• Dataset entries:
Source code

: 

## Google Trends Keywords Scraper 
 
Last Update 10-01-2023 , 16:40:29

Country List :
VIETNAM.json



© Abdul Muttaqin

• REQUIRED ACTION:
The required result is an exact repeat of the records above from the line containing "## Google Trends Keywords Scraper" to their final line.

• ANSWER BOX:
## Google Trends Keywords Scraper 
 
Last Update 10-01-2023 , 16:40:29

Country List :
VIETNAM.json



© Abdul Muttaqin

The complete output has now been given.